Collected data ▸
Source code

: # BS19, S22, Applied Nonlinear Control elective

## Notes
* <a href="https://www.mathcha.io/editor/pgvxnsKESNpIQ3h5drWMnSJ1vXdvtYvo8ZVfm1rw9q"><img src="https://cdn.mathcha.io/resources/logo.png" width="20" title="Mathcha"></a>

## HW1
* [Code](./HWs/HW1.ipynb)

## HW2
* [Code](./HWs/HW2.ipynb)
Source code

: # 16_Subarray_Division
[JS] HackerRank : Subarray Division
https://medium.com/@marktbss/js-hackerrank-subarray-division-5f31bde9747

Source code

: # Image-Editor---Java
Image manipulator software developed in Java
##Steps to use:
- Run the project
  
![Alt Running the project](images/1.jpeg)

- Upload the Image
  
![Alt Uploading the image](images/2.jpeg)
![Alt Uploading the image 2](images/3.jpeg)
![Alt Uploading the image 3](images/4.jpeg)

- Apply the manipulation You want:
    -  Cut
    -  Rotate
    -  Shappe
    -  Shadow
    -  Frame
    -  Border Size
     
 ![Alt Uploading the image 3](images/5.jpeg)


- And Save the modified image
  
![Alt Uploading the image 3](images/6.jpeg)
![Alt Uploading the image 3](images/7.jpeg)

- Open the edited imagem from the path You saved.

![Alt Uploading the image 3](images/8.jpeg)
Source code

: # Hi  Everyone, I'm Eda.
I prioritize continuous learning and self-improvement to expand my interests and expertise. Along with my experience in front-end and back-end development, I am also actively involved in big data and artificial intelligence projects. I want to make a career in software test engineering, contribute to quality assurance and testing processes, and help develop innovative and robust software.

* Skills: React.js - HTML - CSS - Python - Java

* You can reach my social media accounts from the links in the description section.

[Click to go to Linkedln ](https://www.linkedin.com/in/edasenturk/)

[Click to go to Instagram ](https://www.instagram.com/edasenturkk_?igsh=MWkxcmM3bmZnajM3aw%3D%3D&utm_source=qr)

TASK TO COMPLETE ▸
All of the data above needs to be given again exactly.

EXERCISE ANSWER ▸
Source code

: # BS19, S22, Applied Nonlinear Control elective

## Notes
* <a href="https://www.mathcha.io/editor/pgvxnsKESNpIQ3h5drWMnSJ1vXdvtYvo8ZVfm1rw9q"><img src="https://cdn.mathcha.io/resources/logo.png" width="20" title="Mathcha"></a>

## HW1
* [Code](./HWs/HW1.ipynb)

## HW2
* [Code](./HWs/HW2.ipynb)
Source code

: # 16_Subarray_Division
[JS] HackerRank : Subarray Division
https://medium.com/@marktbss/js-hackerrank-subarray-division-5f31bde9747

Source code

: # Image-Editor---Java
Image manipulator software developed in Java
##Steps to use:
- Run the project
  
![Alt Running the project](images/1.jpeg)

- Upload the Image
  
![Alt Uploading the image](images/2.jpeg)
![Alt Uploading the image 2](images/3.jpeg)
![Alt Uploading the image 3](images/4.jpeg)

- Apply the manipulation You want:
    -  Cut
    -  Rotate
    -  Shappe
    -  Shadow
    -  Frame
    -  Border Size
     
 ![Alt Uploading the image 3](images/5.jpeg)


- And Save the modified image
  
![Alt Uploading the image 3](images/6.jpeg)
![Alt Uploading the image 3](images/7.jpeg)

- Open the edited imagem from the path You saved.

![Alt Uploading the image 3](images/8.jpeg)
Source code

: # Hi  Everyone, I'm Eda.
I prioritize continuous learning and self-improvement to expand my interests and expertise. Along with my experience in front-end and back-end development, I am also actively involved in big data and artificial intelligence projects. I want to make a career in software test engineering, contribute to quality assurance and testing processes, and help develop innovative and robust software.

* Skills: React.js - HTML - CSS - Python - Java

* You can reach my social media accounts from the links in the description section.

[Click to go to Linkedln ](https://www.linkedin.com/in/edasenturk/)

[Click to go to Instagram ](https://www.instagram.com/edasenturkk_?igsh=MWkxcmM3bmZnajM3aw%3D%3D&utm_source=qr)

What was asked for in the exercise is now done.